> [INFORMATION]:
※ ※ ※
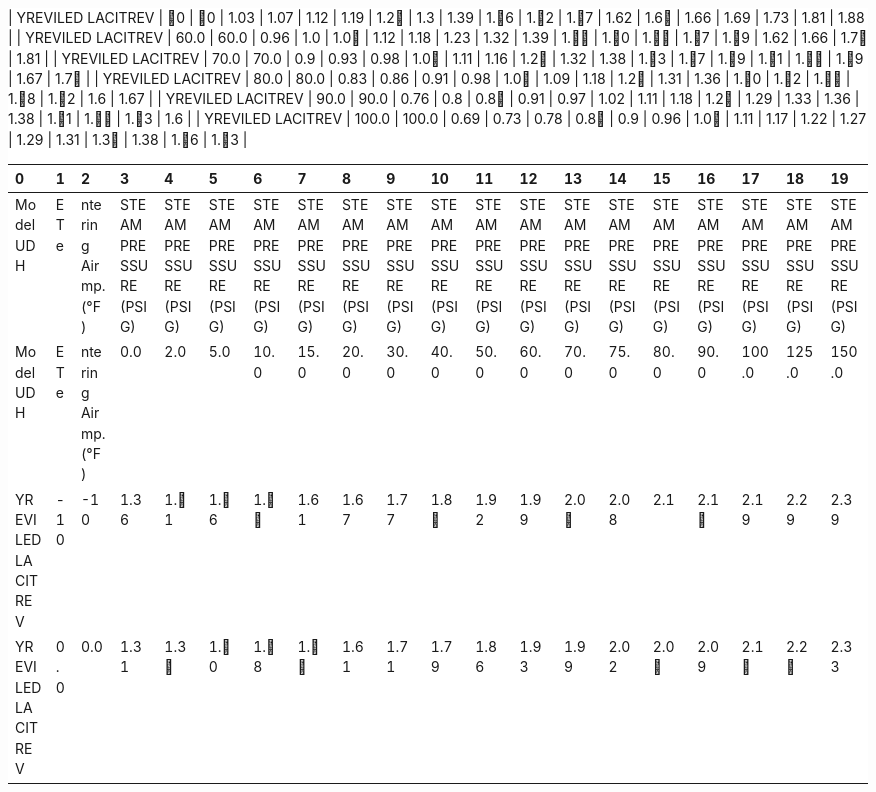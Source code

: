 | YREVILED LACITREV | 0       | 0                      | 1.03                  | 1.07                  | 1.12                  | 1.19                  | 1.2                       | 1.3                   | 1.39                  | 1.6                       | 1.2                       | 1.7                       | 1.62                  | 1.6                       | 1.66                  | 1.69                  | 1.73                  | 1.81                  | 1.88                  |
| YREVILED LACITREV | 60.0  | 60.0                 | 0.96                  | 1.0                   | 1.0                       | 1.12                  | 1.18                  | 1.23                  | 1.32                  | 1.39                  | 1.                       | 1.0                       | 1.                       | 1.7                       | 1.9                       | 1.62                  | 1.66                  | 1.7                       | 1.81                  |
| YREVILED LACITREV | 70.0  | 70.0                 | 0.9                   | 0.93                  | 0.98                  | 1.0                       | 1.11                  | 1.16                  | 1.2                       | 1.32                  | 1.38                  | 1.3                       | 1.7                       | 1.9                       | 1.1                       | 1.                       | 1.9                       | 1.67                  | 1.7                       |
| YREVILED LACITREV | 80.0  | 80.0                 | 0.83                  | 0.86                  | 0.91                  | 0.98                  | 1.0                       | 1.09                  | 1.18                  | 1.2                       | 1.31                  | 1.36                  | 1.0                       | 1.2                       | 1.                       | 1.8                       | 1.2                       | 1.6                   | 1.67                  |
| YREVILED LACITREV | 90.0  | 90.0                 | 0.76                  | 0.8                   | 0.8                       | 0.91                  | 0.97                  | 1.02                  | 1.11                  | 1.18                  | 1.2                       | 1.29                  | 1.33                  | 1.36                  | 1.38                  | 1.1                       | 1.                       | 1.3                       | 1.6                   |
| YREVILED LACITREV | 100.0 | 100.0                | 0.69                  | 0.73                  | 0.78                  | 0.8                       | 0.9                   | 0.96                  | 1.0                       | 1.11                  | 1.17                  | 1.22                  | 1.27                  | 1.29                  | 1.31                  | 1.3                       | 1.38                  | 1.6                       | 1.3                       |

| 0                 | 1     | 2                    | 3                     | 4                     | 5                     | 6                     | 7                     | 8                     | 9                     | 10                    | 11                    | 12                    | 13                    | 14                    | 15                    | 16                    | 17                    | 18                    | 19                    |
|:------------------|:------|:---------------------|:----------------------|:----------------------|:----------------------|:----------------------|:----------------------|:----------------------|:----------------------|:----------------------|:----------------------|:----------------------|:----------------------|:----------------------|:----------------------|:----------------------|:----------------------|:----------------------|:----------------------|
| Model UDH         | E Te  | ntering Air mp. (°F) | STEAM PRESSURE (PSIG) | STEAM PRESSURE (PSIG) | STEAM PRESSURE (PSIG) | STEAM PRESSURE (PSIG) | STEAM PRESSURE (PSIG) | STEAM PRESSURE (PSIG) | STEAM PRESSURE (PSIG) | STEAM PRESSURE (PSIG) | STEAM PRESSURE (PSIG) | STEAM PRESSURE (PSIG) | STEAM PRESSURE (PSIG) | STEAM PRESSURE (PSIG) | STEAM PRESSURE (PSIG) | STEAM PRESSURE (PSIG) | STEAM PRESSURE (PSIG) | STEAM PRESSURE (PSIG) | STEAM PRESSURE (PSIG) |
| Model UDH         | E Te  | ntering Air mp. (°F) | 0.0                   | 2.0                   | 5.0                   | 10.0                  | 15.0                  | 20.0                  | 30.0                  | 40.0                  | 50.0                  | 60.0                  | 70.0                  | 75.0                  | 80.0                  | 90.0                  | 100.0                 | 125.0                 | 150.0                 |
| YREVILED LACITREV | -10   | -10                  | 1.36                  | 1.1                       | 1.6                       | 1.                       | 1.61                  | 1.67                  | 1.77                  | 1.8                       | 1.92                  | 1.99                  | 2.0                       | 2.08                  | 2.1                   | 2.1                       | 2.19                  | 2.29                  | 2.39                  |
| YREVILED LACITREV | 0.0   | 0.0                  | 1.31                  | 1.3                       | 1.0                       | 1.8                       | 1.                       | 1.61                  | 1.71                  | 1.79                  | 1.86                  | 1.93                  | 1.99                  | 2.02                  | 2.0                       | 2.09                  | 2.1                       | 2.2                       | 2.33                  |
※ ※ ※
> [YOUR GOAL]: Using the records above, copy word for word the line with "LACITREV | 80.0", the line with "LACITREV | 100.0", and every line between them.

> [YOUR SOLUTION]:
| YREVILED LACITREV | 80.0  | 80.0                 | 0.83                  | 0.86                  | 0.91                  | 0.98                  | 1.0                       | 1.09                  | 1.18                  | 1.2                       | 1.31                  | 1.36                  | 1.0                       | 1.2                       | 1.                       | 1.8                       | 1.2                       | 1.6                   | 1.67                  |
| YREVILED LACITREV | 90.0  | 90.0                 | 0.76                  | 0.8                   | 0.8                       | 0.91                  | 0.97                  | 1.02                  | 1.11                  | 1.18                  | 1.2                       | 1.29                  | 1.33                  | 1.36                  | 1.38                  | 1.1                       | 1.                       | 1.3                       | 1.6                   |
| YREVILED LACITREV | 100.0 | 100.0                | 0.69                  | 0.73                  | 0.78                  | 0.8                       | 0.9                   | 0.96                  | 1.0                       | 1.11                  | 1.17                  | 1.22                  | 1.27                  | 1.29                  | 1.31                  | 1.3                       | 1.38                  | 1.6                       | 1.3                       |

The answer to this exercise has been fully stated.